I am trying to solve a puzzle in Java for my own edification. I am told there is a solution by the guy who designed the puzzle, but I'm not able to find it myself.
Here's the puzzle:
Implement the following method in Java
/** * Divides a natural number by two. * * @param n * The number to be divided * @updates n * @ensures n = floor(n/2) */ private static void split(NaturalNumber n) {...}The NaturalNumber class is simply a class that stores a natural number using a string. ( That is, it can store numbers much larger than
Integer.MAX_VALUE. )The class provides these instance methods and inherited methods, as well as the
NaturalNumber.isZero()method, which returns true if the instance's internal string value is"0", false otherwise.It's worth noting that the
NaturalNumber.divideBy10()method essentially pops the rightmost digit off the number, returns it as anintand updates the instance's internal value.Do not use static properties on the main class to store values. Similarly, do not write static helper methods.
Do not convert
nto some other data type and operate on that. Do not use external libraries.Furthermore,
split()must be implemented using recursion.
I have the following near solution worked out:
private static void split(NaturalNumber n) {
// Initialize local variables.
String stringBuffer = "";
int numerator = 0;
int quotient = 0;
int remainder = 0;
int thisDigit = n.divideBy10();
if (n.isZero()) {
quotient = thisDigit / 2;
remainder = thisDigit % 2;
n.transferFrom(new NaturalNumber2(quotient * 10 + remainder));
} else {
split(n);
numerator = n.divideBy10() * 10 + thisDigit;
quotient = numerator / 2;
remainder = numerator % 2;
if (!n.isZero()) {
stringBuffer += n.toString();
}
stringBuffer += Integer.toString(quotient * 10 + remainder);
n.transferFrom(new NaturalNumber2(stringBuffer));
}
}
The above simply performs long division. But the last frame in the call stack needlessly appends the remainder of its operation onto the end of the solution.
I have seen solutions to similar problems that recursively subtract two from n, counting how many times two must be subtracted for n to become zero. But those solutions rely on the method having a return value; this puzzle requires there be no return value.
I can also see how to solve the puzzle using one function call to split() and internal loops. But I am told the solution must not rely on loops to operate on n.

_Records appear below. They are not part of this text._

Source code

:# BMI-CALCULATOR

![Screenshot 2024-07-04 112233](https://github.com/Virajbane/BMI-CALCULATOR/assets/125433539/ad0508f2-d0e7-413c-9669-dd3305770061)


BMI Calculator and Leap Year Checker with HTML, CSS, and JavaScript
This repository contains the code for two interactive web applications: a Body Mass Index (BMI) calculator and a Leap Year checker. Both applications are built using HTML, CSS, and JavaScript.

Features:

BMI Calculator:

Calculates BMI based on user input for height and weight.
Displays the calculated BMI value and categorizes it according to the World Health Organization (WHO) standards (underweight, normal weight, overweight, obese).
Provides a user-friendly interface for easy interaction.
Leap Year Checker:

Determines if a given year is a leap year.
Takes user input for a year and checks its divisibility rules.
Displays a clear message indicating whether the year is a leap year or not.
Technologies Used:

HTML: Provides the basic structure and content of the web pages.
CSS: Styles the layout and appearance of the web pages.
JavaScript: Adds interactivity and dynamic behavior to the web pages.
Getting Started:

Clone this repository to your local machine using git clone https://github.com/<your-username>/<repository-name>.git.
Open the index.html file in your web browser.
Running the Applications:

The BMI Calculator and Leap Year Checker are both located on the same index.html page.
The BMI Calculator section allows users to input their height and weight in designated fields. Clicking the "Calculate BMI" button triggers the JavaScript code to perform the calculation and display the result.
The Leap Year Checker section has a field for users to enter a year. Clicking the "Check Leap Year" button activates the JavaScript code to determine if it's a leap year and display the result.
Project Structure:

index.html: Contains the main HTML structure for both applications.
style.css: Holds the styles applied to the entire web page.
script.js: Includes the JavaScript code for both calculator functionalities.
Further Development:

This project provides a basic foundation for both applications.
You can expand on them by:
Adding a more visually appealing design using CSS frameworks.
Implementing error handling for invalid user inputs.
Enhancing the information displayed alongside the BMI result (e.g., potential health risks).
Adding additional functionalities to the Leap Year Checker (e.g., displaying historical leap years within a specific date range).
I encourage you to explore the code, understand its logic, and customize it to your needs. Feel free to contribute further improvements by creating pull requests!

Does anyone out there have any insight into a solution?
Suppose the digits of n are a...yz. If y is even, then the digits of n / 2 are the concatenation of a...y / 2 and z / 2. If y is odd, let Y = y - 1. Then the digits of n / 2 are the concatenation of a...Y / 2 and 1z / 2.

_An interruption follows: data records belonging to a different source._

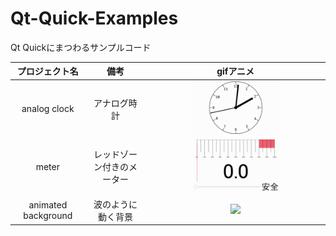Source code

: # Qt-Quick-Examples
Qt Quickにまつわるサンプルコード

|   プロジェクト名    |            備考            |                      gifアニメ                      |
| :-----------------: | :------------------------: | :-------------------------------------------------: |
|    analog clock     |        アナログ時計        |    <img src="./img/analog_ckock.gif" width=50%>     |
|        meter        | レッドゾーン付きのメーター |        <img src="./img/meter.gif" width=50%>        |
| animated background |     波のように動く背景     | <img src="./img/animated background.gif" width=50%> |

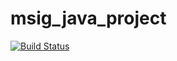 # msig_java_project

[![Build Status](https://travis-ci.org/shouqing777/msig_java_project.svg?branch=master)](https://travis-ci.org/shouqing777/msig_java_project)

We can implement this as follows:
private static void split(NaturalNumber n) {
int z = n.divideBy10();
int y = n.divideBy10();
if (n.isZero()) {
// Base case.
int result = (y * 10 + z) / 2;
n.multiplyBy10(result / 10);
n.multiplyBy10(result % 10);
} else if (y % 2 == 0) {
n.multiplyBy10(y);
split(n);
n.multiplyBy10(z / 2);
} else {
n.multiplyBy10(y - 1);
split(n);
n.multiplyBy10((10 + z) / 2);
}
}
Incidentally, these method names are awful, and making NaturalNumbers mutable is a weird design choice.